§ **About this exercise**
Extract, from the listing that follows, each line containing the word "against".
________
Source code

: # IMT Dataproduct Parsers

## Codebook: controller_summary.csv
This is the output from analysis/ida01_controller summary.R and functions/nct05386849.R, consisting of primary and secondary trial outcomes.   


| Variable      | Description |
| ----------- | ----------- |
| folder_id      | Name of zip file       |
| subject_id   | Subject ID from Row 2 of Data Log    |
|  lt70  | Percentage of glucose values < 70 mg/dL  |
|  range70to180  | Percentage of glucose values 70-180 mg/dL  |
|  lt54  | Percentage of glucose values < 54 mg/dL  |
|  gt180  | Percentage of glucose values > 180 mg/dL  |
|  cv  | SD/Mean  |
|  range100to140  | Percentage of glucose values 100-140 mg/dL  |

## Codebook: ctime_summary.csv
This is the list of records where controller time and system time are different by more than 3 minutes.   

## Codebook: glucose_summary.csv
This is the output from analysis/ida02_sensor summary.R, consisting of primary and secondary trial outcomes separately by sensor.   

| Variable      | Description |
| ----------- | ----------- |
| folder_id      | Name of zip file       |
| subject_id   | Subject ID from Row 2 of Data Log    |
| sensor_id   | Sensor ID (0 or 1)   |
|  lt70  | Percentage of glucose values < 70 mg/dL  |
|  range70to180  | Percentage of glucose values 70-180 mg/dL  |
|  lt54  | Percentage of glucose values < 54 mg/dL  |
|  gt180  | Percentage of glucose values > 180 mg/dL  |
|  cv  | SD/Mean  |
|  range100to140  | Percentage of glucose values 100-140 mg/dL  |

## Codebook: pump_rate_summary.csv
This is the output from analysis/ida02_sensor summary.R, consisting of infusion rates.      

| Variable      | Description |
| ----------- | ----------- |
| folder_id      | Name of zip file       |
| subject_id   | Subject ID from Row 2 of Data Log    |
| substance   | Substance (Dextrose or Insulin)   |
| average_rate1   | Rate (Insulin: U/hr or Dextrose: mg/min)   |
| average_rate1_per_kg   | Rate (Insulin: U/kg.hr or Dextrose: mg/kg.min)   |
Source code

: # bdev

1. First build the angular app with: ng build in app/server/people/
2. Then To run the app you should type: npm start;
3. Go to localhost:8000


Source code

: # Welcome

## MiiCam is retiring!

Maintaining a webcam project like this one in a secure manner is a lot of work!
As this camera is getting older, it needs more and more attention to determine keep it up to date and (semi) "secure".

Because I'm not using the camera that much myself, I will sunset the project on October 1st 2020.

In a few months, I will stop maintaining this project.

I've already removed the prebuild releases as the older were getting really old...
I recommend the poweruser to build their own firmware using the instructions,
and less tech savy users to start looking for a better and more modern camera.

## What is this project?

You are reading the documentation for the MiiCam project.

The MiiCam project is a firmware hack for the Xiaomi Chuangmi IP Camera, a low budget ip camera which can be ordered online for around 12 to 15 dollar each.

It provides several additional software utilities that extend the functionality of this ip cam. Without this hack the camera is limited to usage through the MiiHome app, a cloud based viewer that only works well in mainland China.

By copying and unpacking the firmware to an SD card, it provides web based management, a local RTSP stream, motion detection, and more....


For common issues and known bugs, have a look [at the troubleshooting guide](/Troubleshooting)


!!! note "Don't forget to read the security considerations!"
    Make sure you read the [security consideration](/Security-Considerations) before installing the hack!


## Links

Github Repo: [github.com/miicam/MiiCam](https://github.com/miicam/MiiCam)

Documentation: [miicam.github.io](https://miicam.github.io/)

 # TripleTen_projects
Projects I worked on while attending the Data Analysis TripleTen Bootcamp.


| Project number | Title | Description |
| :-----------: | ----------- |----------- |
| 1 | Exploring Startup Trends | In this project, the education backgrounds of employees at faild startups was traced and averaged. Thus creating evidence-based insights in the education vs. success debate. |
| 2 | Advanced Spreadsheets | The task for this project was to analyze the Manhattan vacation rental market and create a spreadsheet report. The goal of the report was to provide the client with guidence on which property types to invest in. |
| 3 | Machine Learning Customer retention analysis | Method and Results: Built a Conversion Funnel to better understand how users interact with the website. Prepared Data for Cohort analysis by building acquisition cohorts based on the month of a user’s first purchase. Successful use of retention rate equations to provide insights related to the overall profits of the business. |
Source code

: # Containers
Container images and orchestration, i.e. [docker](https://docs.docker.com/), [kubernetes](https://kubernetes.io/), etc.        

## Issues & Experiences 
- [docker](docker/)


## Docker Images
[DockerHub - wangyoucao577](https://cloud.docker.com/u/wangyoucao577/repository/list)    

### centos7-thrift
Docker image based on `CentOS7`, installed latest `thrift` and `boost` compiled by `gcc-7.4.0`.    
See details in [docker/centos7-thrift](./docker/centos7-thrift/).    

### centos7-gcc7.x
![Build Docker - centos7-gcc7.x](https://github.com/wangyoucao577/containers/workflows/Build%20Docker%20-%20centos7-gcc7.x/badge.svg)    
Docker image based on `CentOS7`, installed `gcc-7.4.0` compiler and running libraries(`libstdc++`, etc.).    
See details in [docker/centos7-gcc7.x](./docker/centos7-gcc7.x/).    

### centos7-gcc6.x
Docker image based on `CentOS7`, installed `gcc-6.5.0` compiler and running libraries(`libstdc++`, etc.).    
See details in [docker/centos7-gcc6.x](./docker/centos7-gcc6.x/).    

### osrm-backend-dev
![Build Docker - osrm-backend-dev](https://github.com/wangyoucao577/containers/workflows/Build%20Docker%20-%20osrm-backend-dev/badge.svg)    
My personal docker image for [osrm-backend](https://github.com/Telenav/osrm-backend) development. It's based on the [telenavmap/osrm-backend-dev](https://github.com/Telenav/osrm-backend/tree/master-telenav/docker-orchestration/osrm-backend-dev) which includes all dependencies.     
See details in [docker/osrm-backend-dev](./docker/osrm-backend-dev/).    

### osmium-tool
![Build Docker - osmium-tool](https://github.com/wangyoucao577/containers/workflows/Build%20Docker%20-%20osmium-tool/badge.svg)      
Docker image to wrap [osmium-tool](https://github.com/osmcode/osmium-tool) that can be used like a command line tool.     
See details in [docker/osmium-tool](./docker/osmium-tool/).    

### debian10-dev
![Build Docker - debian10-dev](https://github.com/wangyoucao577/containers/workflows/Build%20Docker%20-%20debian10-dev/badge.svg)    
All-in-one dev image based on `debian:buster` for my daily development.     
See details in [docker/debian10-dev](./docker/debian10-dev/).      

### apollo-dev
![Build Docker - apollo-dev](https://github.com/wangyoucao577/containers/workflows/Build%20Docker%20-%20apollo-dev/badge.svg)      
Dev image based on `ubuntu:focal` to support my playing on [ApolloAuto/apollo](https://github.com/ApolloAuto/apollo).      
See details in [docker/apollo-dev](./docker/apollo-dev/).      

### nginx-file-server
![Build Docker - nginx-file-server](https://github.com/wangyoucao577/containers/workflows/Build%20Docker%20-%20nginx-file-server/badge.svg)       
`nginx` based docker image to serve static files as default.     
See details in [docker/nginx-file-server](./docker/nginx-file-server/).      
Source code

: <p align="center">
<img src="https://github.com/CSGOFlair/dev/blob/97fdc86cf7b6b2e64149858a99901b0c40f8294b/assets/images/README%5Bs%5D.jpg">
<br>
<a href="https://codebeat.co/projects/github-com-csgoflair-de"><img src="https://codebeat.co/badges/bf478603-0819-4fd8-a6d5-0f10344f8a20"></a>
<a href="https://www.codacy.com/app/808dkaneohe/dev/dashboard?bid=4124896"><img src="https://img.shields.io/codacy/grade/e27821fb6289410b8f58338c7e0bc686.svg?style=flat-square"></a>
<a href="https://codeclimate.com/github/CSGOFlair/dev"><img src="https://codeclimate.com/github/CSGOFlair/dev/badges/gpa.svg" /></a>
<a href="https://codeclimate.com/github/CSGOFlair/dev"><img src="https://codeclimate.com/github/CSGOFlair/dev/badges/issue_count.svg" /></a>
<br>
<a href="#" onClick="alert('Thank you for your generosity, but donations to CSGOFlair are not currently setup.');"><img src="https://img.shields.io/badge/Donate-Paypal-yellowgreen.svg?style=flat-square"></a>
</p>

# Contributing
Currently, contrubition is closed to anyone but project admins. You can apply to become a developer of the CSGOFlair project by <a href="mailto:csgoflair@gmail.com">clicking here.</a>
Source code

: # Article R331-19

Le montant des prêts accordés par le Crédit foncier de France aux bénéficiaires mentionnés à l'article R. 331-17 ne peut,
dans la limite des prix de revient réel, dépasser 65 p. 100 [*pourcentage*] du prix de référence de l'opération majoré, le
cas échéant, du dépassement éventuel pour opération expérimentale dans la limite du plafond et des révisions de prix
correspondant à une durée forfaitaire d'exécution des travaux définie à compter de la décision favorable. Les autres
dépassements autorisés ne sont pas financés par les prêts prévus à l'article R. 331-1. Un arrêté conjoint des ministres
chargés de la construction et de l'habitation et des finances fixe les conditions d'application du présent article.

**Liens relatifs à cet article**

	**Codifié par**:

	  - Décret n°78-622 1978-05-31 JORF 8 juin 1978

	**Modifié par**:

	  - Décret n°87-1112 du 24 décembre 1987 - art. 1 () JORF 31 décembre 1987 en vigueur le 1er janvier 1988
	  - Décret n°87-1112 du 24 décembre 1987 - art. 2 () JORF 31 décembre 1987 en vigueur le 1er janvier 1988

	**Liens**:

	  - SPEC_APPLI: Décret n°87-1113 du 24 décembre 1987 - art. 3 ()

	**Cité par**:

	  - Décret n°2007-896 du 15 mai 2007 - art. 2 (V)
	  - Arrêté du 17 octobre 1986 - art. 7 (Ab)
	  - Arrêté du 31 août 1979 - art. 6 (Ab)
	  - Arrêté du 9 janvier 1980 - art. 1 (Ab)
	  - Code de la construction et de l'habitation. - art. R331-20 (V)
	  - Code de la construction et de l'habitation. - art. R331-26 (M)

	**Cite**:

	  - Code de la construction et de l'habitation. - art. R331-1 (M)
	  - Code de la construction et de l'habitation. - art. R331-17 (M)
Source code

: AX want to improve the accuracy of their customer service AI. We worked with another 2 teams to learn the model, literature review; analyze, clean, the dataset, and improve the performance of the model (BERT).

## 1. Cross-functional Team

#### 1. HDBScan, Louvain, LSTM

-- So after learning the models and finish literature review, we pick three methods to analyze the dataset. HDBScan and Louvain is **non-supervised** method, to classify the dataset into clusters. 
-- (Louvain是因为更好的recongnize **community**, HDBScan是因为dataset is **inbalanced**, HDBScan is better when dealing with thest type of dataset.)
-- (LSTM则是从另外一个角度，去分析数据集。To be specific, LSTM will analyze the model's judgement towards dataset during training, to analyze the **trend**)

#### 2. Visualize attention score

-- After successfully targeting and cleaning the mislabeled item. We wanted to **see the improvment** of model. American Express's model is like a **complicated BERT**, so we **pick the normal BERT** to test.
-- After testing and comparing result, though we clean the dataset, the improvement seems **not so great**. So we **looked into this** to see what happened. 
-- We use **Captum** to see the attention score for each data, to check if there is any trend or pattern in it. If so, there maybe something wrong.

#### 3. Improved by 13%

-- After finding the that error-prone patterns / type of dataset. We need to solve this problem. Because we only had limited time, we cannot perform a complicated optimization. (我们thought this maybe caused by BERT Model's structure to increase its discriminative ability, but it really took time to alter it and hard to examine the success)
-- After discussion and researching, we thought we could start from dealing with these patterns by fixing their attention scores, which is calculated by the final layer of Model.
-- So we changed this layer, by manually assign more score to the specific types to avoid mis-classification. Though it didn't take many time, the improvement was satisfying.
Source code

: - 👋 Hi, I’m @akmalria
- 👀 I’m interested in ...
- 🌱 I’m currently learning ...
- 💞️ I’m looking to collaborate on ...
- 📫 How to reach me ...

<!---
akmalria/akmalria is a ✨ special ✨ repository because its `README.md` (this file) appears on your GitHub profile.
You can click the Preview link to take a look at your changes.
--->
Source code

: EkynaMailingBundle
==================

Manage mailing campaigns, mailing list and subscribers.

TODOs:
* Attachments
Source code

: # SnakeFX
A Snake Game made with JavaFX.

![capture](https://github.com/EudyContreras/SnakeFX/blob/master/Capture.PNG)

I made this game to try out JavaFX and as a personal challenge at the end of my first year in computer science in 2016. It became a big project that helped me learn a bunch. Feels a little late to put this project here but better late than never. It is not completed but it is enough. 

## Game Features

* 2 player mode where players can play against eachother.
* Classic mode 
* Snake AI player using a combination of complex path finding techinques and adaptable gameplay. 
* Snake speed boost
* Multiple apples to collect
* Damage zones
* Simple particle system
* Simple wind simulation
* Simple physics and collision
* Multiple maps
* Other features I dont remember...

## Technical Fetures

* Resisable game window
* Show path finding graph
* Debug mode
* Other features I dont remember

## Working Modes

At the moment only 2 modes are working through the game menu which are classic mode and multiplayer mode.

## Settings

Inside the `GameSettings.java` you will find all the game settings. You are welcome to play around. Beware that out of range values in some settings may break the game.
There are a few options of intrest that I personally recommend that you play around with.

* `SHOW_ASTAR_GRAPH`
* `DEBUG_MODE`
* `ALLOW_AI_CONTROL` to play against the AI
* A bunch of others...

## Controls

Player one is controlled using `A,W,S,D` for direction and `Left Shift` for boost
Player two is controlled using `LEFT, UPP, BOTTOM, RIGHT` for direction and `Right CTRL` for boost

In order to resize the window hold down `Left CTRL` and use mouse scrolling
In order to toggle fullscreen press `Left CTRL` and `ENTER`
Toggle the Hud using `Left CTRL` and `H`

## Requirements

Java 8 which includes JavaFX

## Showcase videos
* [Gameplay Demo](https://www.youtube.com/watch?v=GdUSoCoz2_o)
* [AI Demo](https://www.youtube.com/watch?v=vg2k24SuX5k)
________
§ **Response to the exercise**
* 2 player mode where players can play against eachother.
* `ALLOW_AI_CONTROL` to play against the AI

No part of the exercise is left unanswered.